Le manganèse paraît souvent cristallisé dans sa mine, à peu près comme la pierre calaminaire, et c’est ce qui a fait croire à quelques chimistes qu’il contenait du zinc[2] ; mais d’autres chimistes, et particulièrement M. Bergman, ont démontré par l’analyse qu’il n’entre point de zinc dans sa composition ; d’ailleurs, cette forme des cristallisations du manganèse varie beaucoup : il y a des mines de manganèse cristallisées en aiguilles, qui ressemblent par leur texture à certaines mines d’antimoine, et qui n’en diffèrent à l’œil que par leur couleur grise plus foncée et moins brillante que celle de l’antimoine ; et ce qu’il y a de remarquable et de singulier, dans la forme aiguillée du manganèse, c’est qu’il semble que cette forme provient de sa propre substance, et non pas de celle du soufre ; car le manganèse n’est point du tout mêlé d’antimoine, et il n’exhale aucune odeur sulfureuse sur les charbons ardents. Au reste, le plus grand nombre des manganèses ne sont pas cristallisés ; il s’en trouve beaucoup plus en masses dures et informes que l’on a pris longtemps, et avec quelque fondement, pour des mines de fer[3] : on

  1. La chaux de manganèse bien pure est légère, pulvérulente, douce au toucher et salit les doigts ; tantôt elle est en petits pelotons logés dans les cavités des mines, tantôt elle est en couches, tantôt en feuillets ; on la trouve aussi en masses ; dans ce dernier cas, elle est plus solide et durcie, quoique pulvérulente. Elle varie pour la couleur : il y en a qui est parfaitement noire ;… quelquefois elle est brune, rarement rougeâtre. M. de la Peyrouse a reconnu pour vraie chaux de manganèse une substance qui, à l’œil, a l’éclat de l’argent ; elle se trouve assez fréquemment en petites masses dans les cavités des mines de fer… Il compte onze variétés de chaux de manganèse… Toutes ces chaux ont pour gangues le spath calcaire, les schistes talqueux, les mines de fer de différentes sortes, et le manganèse même. Le manganèse solide diffère de celui qui est en chaux par sa pesanteur, par sa dureté, par sa densité : il a une plus grande portion de phlogistique, et contient presque toujours du fer ; son tissu, soit feuilleté, soit en masse, est compact, serré et amorphe, et c’est en quoi on le distingue du manganèse cristallisé : il salit les doigts, mais n’est point friable ni pulvérulent, comme celui qui est en chaux. M. de la Peyrouse en compte huit variétés, qui ont pour gangues le spath calcaire, la pyrite sulfureuse, les mines de fer, etc.
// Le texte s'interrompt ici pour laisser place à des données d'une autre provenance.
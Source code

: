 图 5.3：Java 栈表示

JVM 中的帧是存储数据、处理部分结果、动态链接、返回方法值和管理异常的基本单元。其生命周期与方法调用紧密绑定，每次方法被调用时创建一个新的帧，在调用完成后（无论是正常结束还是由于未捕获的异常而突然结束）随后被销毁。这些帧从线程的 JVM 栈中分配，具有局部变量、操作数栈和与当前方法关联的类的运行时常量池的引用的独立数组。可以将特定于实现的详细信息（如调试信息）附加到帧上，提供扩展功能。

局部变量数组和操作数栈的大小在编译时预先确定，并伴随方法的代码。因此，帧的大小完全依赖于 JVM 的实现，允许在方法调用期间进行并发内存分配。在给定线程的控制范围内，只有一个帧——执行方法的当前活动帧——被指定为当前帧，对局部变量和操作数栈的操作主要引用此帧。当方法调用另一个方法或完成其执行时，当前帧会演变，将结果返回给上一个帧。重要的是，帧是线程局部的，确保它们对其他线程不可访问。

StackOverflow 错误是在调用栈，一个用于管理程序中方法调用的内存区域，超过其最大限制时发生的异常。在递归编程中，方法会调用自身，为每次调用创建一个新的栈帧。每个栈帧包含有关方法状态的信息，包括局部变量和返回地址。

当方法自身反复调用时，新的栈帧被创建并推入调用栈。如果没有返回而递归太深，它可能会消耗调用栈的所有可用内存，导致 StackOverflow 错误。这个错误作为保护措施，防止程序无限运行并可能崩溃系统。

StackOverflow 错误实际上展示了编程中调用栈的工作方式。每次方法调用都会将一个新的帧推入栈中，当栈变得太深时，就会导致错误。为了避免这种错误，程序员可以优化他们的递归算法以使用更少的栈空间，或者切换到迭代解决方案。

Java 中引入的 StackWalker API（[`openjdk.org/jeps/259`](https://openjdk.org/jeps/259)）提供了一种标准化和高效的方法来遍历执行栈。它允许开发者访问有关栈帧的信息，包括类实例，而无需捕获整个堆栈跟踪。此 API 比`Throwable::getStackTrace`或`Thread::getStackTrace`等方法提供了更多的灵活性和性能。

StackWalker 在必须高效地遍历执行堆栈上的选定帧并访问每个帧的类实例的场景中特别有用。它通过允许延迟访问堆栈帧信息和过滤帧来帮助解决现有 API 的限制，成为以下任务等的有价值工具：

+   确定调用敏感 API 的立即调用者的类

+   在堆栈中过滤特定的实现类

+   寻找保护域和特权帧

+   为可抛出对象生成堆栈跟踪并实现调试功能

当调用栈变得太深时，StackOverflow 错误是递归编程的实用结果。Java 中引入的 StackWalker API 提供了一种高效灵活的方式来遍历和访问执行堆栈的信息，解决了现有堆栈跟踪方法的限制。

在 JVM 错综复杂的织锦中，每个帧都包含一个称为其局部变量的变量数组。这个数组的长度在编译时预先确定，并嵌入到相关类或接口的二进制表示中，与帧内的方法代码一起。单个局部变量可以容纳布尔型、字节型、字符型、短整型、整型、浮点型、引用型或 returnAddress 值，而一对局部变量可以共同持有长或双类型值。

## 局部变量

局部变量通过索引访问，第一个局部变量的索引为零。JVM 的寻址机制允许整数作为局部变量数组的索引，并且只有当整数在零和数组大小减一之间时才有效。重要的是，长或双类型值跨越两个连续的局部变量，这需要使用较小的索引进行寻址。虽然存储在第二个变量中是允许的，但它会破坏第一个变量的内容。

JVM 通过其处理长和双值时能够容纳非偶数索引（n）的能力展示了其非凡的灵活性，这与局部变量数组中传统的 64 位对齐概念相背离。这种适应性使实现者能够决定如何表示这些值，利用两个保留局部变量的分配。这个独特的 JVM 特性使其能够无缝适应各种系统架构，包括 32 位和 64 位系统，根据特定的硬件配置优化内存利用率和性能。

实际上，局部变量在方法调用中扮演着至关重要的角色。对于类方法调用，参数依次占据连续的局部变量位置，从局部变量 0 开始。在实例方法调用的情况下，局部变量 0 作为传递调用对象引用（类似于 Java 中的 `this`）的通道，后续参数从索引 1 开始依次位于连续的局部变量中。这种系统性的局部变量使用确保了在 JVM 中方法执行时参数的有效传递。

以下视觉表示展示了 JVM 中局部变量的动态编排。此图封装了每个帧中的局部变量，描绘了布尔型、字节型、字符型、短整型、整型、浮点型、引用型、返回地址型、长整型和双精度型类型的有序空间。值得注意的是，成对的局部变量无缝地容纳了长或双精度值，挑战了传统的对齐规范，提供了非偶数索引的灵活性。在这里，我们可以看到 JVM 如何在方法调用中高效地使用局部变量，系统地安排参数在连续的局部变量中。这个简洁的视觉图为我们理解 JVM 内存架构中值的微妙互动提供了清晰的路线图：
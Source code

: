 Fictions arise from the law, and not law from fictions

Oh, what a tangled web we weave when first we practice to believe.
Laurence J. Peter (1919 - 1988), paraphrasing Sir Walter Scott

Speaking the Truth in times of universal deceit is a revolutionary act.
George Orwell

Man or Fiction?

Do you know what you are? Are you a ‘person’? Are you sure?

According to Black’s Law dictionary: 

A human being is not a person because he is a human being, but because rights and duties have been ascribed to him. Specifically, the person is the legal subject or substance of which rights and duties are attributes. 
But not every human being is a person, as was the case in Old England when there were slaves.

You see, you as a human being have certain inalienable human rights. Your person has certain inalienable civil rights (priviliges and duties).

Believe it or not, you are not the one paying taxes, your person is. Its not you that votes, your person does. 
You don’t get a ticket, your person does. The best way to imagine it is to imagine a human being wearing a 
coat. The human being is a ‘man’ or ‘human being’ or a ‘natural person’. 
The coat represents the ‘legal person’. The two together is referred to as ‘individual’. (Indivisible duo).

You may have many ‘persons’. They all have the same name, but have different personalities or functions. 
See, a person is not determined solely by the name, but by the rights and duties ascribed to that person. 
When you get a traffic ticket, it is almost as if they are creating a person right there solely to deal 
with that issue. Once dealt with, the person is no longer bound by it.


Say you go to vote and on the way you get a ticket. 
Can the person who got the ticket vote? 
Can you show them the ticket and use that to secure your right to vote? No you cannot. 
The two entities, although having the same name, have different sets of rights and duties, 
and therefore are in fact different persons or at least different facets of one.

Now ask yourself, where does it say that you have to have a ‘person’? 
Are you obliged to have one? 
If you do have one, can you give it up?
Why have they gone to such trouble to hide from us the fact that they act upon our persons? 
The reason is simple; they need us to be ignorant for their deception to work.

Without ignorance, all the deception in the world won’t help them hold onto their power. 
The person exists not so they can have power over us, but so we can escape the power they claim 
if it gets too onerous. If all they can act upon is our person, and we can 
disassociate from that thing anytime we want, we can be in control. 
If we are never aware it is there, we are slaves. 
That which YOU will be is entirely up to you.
    Le manganèse cristallise le plus communément en longues et fines aiguilles prismatiques, brillantes et fragiles ; elles sont rassemblées en faisceaux coniques dont on peut aisément distinguer la figure dans plusieurs échantillons, quoique ces faisceaux soient groupés. On sent bien que les différentes combinaisons que peuvent avoir entre eux ces nombreux faisceaux font varier à l’infini les divers morceaux de manganèse cristallisé… Il y en a qui est comme satiné ; une autre qui imite parfaitement l’hématite fibreuse ;… d’autres qui sont striés, etc. M. de la Peyrouse compte treize variétés de ces manganèses cristallisés dans les mines des Pyrénées ; elles ont pour gangues le spath calcaire, le spath gypseux, l’argile martiale, le jaspe rougeâtre, les mines de fer, les hématites et le manganèse même. Journal de physique, janvier 1780, p. 67 et suiv.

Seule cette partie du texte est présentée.